In another letter issued on 10 January 2019, the environment ministry had again asked the Tamil Nadu Coastal Zone Management Authority for expeditious action in issuing specific recommendations so that the application by KTV Health Foods could be cleared.
The southern bench of the National Green Tribunal, which is also located in Chennai, stated the following in its 30 September 2020 judgment with respect to the amended rules: ‘It is seen from this that it was made with an intention to regularize the CRZ activities started in the CRZ Zone without getting prior Environmental Clearance in respect of permissible activities on the basis of the recommendations of the State Coastal Zone Management Authority and the same will have to be filed on or before 30.06.2018. If an application has been filed thereafter, it will not be considered and it appears that the concept of post facto clearance for regularization of activities which are permissible under the Notification but some work has been started without getting prior Environmental Clearance was introduced by this Notification as a one-time measure, but not as a regular feature of regularising the violation cases,’ stated the bench comprising judicial member Justice K Ramakrishnan and expert member Saibal Dasgupta.
Irrespective of the amendment to allow post facto clearance, Indian rules do not permit edible-oil storage terminals beyond a port or a notified port area. India’s coastal zones are categorized under four heads depending on the basis of ecological sensitivity of the particular area. Each category has a different set of rules for permissible and non-permissible activities. The project area of the edible-oil storage facility of KTV Health Foods is located along Ennore Expressway, an industrial corridor lying several miles away from the Chennai port and its notified area. This area falls under the category of CRZ-II under Indian rules, where establishment of edible-oil storage facilities is not permitted.
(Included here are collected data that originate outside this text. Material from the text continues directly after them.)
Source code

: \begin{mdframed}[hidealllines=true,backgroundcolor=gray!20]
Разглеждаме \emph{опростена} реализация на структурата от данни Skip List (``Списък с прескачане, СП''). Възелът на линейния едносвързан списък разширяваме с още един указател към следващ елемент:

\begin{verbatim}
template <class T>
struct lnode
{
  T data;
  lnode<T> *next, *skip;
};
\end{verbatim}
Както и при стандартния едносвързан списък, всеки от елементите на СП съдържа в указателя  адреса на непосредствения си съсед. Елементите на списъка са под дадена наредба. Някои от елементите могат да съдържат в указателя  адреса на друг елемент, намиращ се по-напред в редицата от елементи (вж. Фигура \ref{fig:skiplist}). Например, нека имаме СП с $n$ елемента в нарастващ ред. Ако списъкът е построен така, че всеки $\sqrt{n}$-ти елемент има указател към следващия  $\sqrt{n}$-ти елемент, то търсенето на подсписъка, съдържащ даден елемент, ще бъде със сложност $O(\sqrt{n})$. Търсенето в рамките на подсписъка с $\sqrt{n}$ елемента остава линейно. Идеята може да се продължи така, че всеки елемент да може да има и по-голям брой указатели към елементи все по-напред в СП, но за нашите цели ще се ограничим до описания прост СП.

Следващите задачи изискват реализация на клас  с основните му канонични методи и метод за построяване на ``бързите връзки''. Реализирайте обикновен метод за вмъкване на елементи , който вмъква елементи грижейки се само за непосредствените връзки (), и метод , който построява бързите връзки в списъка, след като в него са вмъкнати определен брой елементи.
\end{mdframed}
‘ … it can be safely concluded that the activity is not a permissible activity within the CRZ–II Zone as it has to be established beyond the port area and as such even assuming that the amended notification of 2018 can be made applicable for granting ex-post facto clearance, if such application were filed within the specified time mentioned therein, even then it cannot be treated as a category permissible activity falling under that notification as it is not a permissible activity in the CRZ-II Zone except in a notified port and not outside the port area,’ the bench stated.
In the questionnaire sent to the Union Ministry of Environment, Forests and Climate Change, it has also been asked as to what punitive actions will be or have been taken against officials for providing the clearance to KTV Health Foods despite the edible-oil storage project area being located in a CRZ-II area. The article will be updated as and when the ministry responds to the queries.
The firm, KTV Health Foods, has been directed to dismantle the structures constructed in the CRZ Zone within a period of three months from the date on which the judgment was delivered. In the event of the firm not complying with the order, the Tamil Nadu Coastal Zone Management Authority has been directed to dismantle the structure and recover the cost thereof from the firm.
A questionnaire on this issue emailed to Mr Gautam Adani on 7 October 2020 had yet to elicit a response at time of publication.